In recent years the Premier League has taken on a different look, with a top six forming of Manchester United, Manchester City, Chelsea, Arsenal, Liverpool and Tottenham. A peloton has formed behind the leaders however, consisting of Southampton, Swansea and Stoke. Should Everton perform like they can, the Toffees will join that group as well. Do any of these teams have the ability to make the step up, or is the Europa League just The Man’s way of maintaining the status quo?

GOAL! AND ANOTHER! Who will grab the golden boot?

'Lynn, I'm not signing Christian Benteke. I will talk over you.'

The top two strikers in the Premier League are Sergio Aguero and Diego Costa, but can anyone challenge them for the golden boot this year?

Wayne Rooney might be your best bet. With RvP and Falcao leaving, Rooney is undoubtedly United’s main attacking option. Turning 30 this year, the former Everton player will be focused on securing his place in van Gaal’s plans.

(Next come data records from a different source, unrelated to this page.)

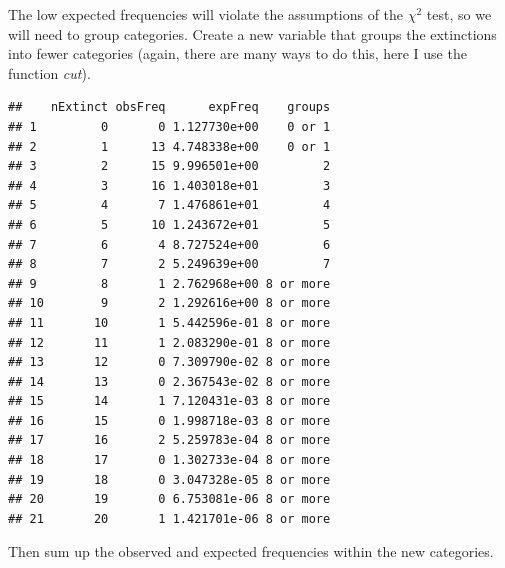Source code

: \documentclass[]{article}
\newenvironment{Shaded}{\begin{snugshade}}{\end{snugshade}}
\newcommand{\DataTypeTok}[1]{\textcolor[rgb]{0.13,0.29,0.53}{#1}}
\newcommand{\DecValTok}[1]{\textcolor[rgb]{0.00,0.00,0.81}{#1}}
\newcommand{\KeywordTok}[1]{\textcolor[rgb]{0.13,0.29,0.53}{\textbf{#1}}}
\newcommand{\NormalTok}[1]{#1}
\newcommand{\OperatorTok}[1]{\textcolor[rgb]{0.81,0.36,0.00}{\textbf{#1}}}
\newcommand{\OtherTok}[1]{\textcolor[rgb]{0.56,0.35,0.01}{#1}}
\newcommand{\StringTok}[1]{\textcolor[rgb]{0.31,0.60,0.02}{#1}}
\begin{document}
The low expected frequencies will violate the assumptions of the
\(\chi^2\) test, so we will need to group categories. Create a new
variable that groups the extinctions into fewer categories (again, there
are many ways to do this, here I use the function \emph{cut}).

\begin{Shaded}
\end{Shaded}

\begin{verbatim}
##    nExtinct obsFreq      expFreq    groups
## 1         0       0 1.127730e+00    0 or 1
## 2         1      13 4.748338e+00    0 or 1
## 3         2      15 9.996501e+00         2
## 4         3      16 1.403018e+01         3
## 5         4       7 1.476861e+01         4
## 6         5      10 1.243672e+01         5
## 7         6       4 8.727524e+00         6
## 8         7       2 5.249639e+00         7
## 9         8       1 2.762968e+00 8 or more
## 10        9       2 1.292616e+00 8 or more
## 11       10       1 5.442596e-01 8 or more
## 12       11       1 2.083290e-01 8 or more
## 13       12       0 7.309790e-02 8 or more
## 14       13       0 2.367543e-02 8 or more
## 15       14       1 7.120431e-03 8 or more
## 16       15       0 1.998718e-03 8 or more
## 17       16       2 5.259783e-04 8 or more
## 18       17       0 1.302733e-04 8 or more
## 19       18       0 3.047328e-05 8 or more
## 20       19       0 6.753081e-06 8 or more
## 21       20       1 1.421701e-06 8 or more
\end{verbatim}

Then sum up the observed and expected frequencies within the new
categories.
\end{document}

Elsewhere, Christian Benteke will look to add to three impressive seasons of Premier League football. The Belgian will have the likes of Firmino, Coutinho and Adam Lallana behind him, and with his price tag and Daniel Sturridge’s lack of fitness, might this be the chance for him to elevate himself to world class status?

Finally: Harry Kane. His was the fairytale story of last season, scoring 21 goals and increasing his fantasy football price considerably. The question is whether it was all a dream, or if the young Englishman will continue to stick the ball in various onion bags across the country.

Will the Premier League experience success in Europe?

England’s UEFA coefficient is under threat!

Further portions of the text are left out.